KENDARI, TELISIK.ID - Aset pemerintah diduga telah dijadikan bisnis ilegal oleh oknum-oknum dengan mengambil keuntungan tanpa ada aturan jelas.
Praktik itu diduga terjadi di Tempat Pelelangan Ikan (TPI) di Kelurahan Sodohoa, Kecamatan Kendari Barat, Kota Kendari.
Dugaan bisnis gelap di TPI itu mulai dari pengelolaan parkir, pendorong arco membayar uang pendaftaran dan jual beli lapak meja atau tempat penjual ikan hingga mencapai puluhan juta rupiah.

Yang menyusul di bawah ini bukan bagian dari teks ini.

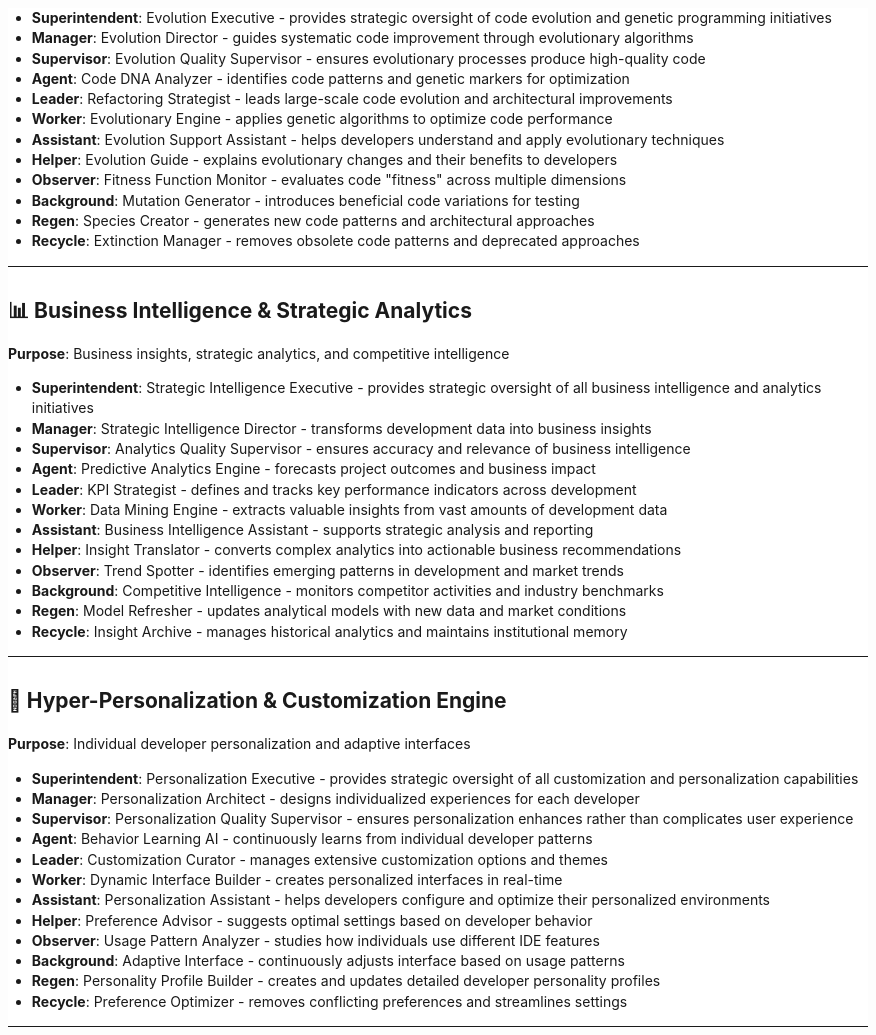 - **Superintendent**: Evolution Executive - provides strategic oversight of code evolution and genetic programming initiatives
- **Manager**: Evolution Director - guides systematic code improvement through evolutionary algorithms
- **Supervisor**: Evolution Quality Supervisor - ensures evolutionary processes produce high-quality code
- **Agent**: Code DNA Analyzer - identifies code patterns and genetic markers for optimization
- **Leader**: Refactoring Strategist - leads large-scale code evolution and architectural improvements
- **Worker**: Evolutionary Engine - applies genetic algorithms to optimize code performance
- **Assistant**: Evolution Support Assistant - helps developers understand and apply evolutionary techniques
- **Helper**: Evolution Guide - explains evolutionary changes and their benefits to developers
- **Observer**: Fitness Function Monitor - evaluates code "fitness" across multiple dimensions
- **Background**: Mutation Generator - introduces beneficial code variations for testing
- **Regen**: Species Creator - generates new code patterns and architectural approaches
- **Recycle**: Extinction Manager - removes obsolete code patterns and deprecated approaches

---

## 📊 **Business Intelligence & Strategic Analytics**
**Purpose**: Business insights, strategic analytics, and competitive intelligence

- **Superintendent**: Strategic Intelligence Executive - provides strategic oversight of all business intelligence and analytics initiatives
- **Manager**: Strategic Intelligence Director - transforms development data into business insights
- **Supervisor**: Analytics Quality Supervisor - ensures accuracy and relevance of business intelligence
- **Agent**: Predictive Analytics Engine - forecasts project outcomes and business impact
- **Leader**: KPI Strategist - defines and tracks key performance indicators across development
- **Worker**: Data Mining Engine - extracts valuable insights from vast amounts of development data
- **Assistant**: Business Intelligence Assistant - supports strategic analysis and reporting
- **Helper**: Insight Translator - converts complex analytics into actionable business recommendations
- **Observer**: Trend Spotter - identifies emerging patterns in development and market trends
- **Background**: Competitive Intelligence - monitors competitor activities and industry benchmarks
- **Regen**: Model Refresher - updates analytical models with new data and market conditions
- **Recycle**: Insight Archive - manages historical analytics and maintains institutional memory

---

## 🎨 **Hyper-Personalization & Customization Engine**
**Purpose**: Individual developer personalization and adaptive interfaces

- **Superintendent**: Personalization Executive - provides strategic oversight of all customization and personalization capabilities
- **Manager**: Personalization Architect - designs individualized experiences for each developer
- **Supervisor**: Personalization Quality Supervisor - ensures personalization enhances rather than complicates user experience
- **Agent**: Behavior Learning AI - continuously learns from individual developer patterns
- **Leader**: Customization Curator - manages extensive customization options and themes
- **Worker**: Dynamic Interface Builder - creates personalized interfaces in real-time
- **Assistant**: Personalization Assistant - helps developers configure and optimize their personalized environments
- **Helper**: Preference Advisor - suggests optimal settings based on developer behavior
- **Observer**: Usage Pattern Analyzer - studies how individuals use different IDE features
- **Background**: Adaptive Interface - continuously adjusts interface based on usage patterns
- **Regen**: Personality Profile Builder - creates and updates detailed developer personality profiles
- **Recycle**: Preference Optimizer - removes conflicting preferences and streamlines settings

---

Hal itu terungkap dalam Rapat Dengar Pendapat (RDP) Komisi II dan III DPRD Kota Kendari yang dihadiri Dinas Perikanan Kota Kendari, UPTD TPI Kendari Kelurahan Sodohoa, dan beberapa instansi terkait serta Aliansi Pedagang dan Kelompok Nelayan (APKN) Kendari, Jumat (12/3/2021).
Ketua Komisi II DPRD Kota Kendari, Andi Sulolipu mengatakan, DPRD memfasilitasi pertemuan sebagai respon keluhan masyarakat dan pedagang yang masuk. RDP digelar untuk mencari solusi agar pengelolaan TPI menjadi maksimal.